Restaurant doing $48,000/month in deposits with a $1,200/month IRS installment payment considering a $50,000 MCA at 1.38 factor, 11-month term.

  • Monthly deposits: $48,000
  • IRS installment: $1,200/month
  • MCA total payback: $50,000 × 1.38 = $69,000
  • MCA daily ACH: $69,000 ÷ 231 business days = ~$299/day
  • MCA monthly outflow: ~$6,280/month
  • Combined IRS + MCA: $7,480/month = 15.6% of deposits

15.6% is tight. We'd typically advise this merchant to either negotiate the IRS plan amount down (the IRS will often accept a lower installment for documented hardship), or take a smaller MCA at $35,000 to keep the combined under 12%.

What to ask the broker / funder

  • Does your underwriting decline on active IRS installment agreements? If yes, save everyone time and move on.
  • Do you fund through active federal tax liens? Be honest about the lien status upfront. Funders catch this in the bureau pull anyway, and discovering it mid-process tanks your offer.
  • What's the factor premium for the IRS situation? Get the number in writing. Some funders charge a flat 0.05 add; others price case by case.
  • Is there a reconciliation policy I can invoke if my IRS payment increases? The IRS occasionally re-evaluates plans upward. You want flexibility built in.

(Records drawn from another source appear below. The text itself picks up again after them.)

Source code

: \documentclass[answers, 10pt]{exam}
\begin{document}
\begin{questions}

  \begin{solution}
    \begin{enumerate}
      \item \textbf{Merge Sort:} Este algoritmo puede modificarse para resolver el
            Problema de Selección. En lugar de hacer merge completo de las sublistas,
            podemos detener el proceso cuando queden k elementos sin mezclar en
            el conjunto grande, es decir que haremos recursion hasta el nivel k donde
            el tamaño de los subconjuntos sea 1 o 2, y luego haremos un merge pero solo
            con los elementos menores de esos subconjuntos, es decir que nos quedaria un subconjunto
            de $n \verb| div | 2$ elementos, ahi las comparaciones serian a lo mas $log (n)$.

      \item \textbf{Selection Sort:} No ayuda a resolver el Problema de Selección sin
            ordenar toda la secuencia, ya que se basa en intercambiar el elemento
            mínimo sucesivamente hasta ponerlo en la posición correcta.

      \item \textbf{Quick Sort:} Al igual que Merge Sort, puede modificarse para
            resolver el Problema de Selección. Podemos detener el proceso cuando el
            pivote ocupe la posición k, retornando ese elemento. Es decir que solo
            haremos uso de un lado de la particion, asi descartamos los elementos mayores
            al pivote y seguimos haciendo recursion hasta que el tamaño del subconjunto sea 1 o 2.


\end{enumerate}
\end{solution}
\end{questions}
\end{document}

Frequently asked questions

Can I get an MCA if I have an active IRS payment plan?
Yes, in most cases — provided the installment agreement is in good standing (no missed payments in the last 12 months) and the IRS has not filed a federal tax lien. Funders treat an active, documented payment plan as significantly better than untreated tax debt. Untreated IRS debt with no plan is a near-automatic decline at most A and B paper funders.
What documentation do I need to bring to the funder?
Three documents: (1) the signed IRS installment agreement (Form 9465 acceptance letter or CP523 confirmation), (2) the most recent IRS account transcript showing current balance and payment history (request via IRS.gov/account or Form 4506-T), and (3) bank statements showing the monthly installment payment going out on schedule for at least the last 3 months. Bring all three to the offer conversation — don't make the underwriter ask.
Does a federal tax lien automatically disqualify me?
No, but it narrows the funder pool sharply. A and B paper funders generally decline merchants with active federal tax liens. C-paper funders (CFG, Rapid, some Quarterspot variants) will fund with a lien in place — typically at a 0.05–0.10 factor-rate premium versus a similar no-lien merchant. The IRS Lien Withdrawal Program (after $25K threshold + DD payments for 3 months) can clear this path; ask your CPA.
Will an MCA payment compete with my IRS installment for funding priority?
It will compete for cash flow — that's the real risk, not a legal priority. Both come out of operating cash. The IRS payment is non-negotiable (defaulting on an installment agreement reactivates the full balance and triggers collection enforcement). Always model the combined monthly outflow before signing. We recommend the total of IRS payment + MCA daily ACH * 22 days stay under 12% of monthly deposits.
Should I just pay off the IRS first with the MCA?
Almost never. The IRS installment plan rate is currently 8% APR + 0.25% per month (about 11% effective). An MCA costs 45–60% APR-equivalent. Paying high-cost debt to retire low-cost debt is backward. The only exception: if you're trying to clear the lien for a near-term SBA application, the strategy can pencil — talk to your CPA first.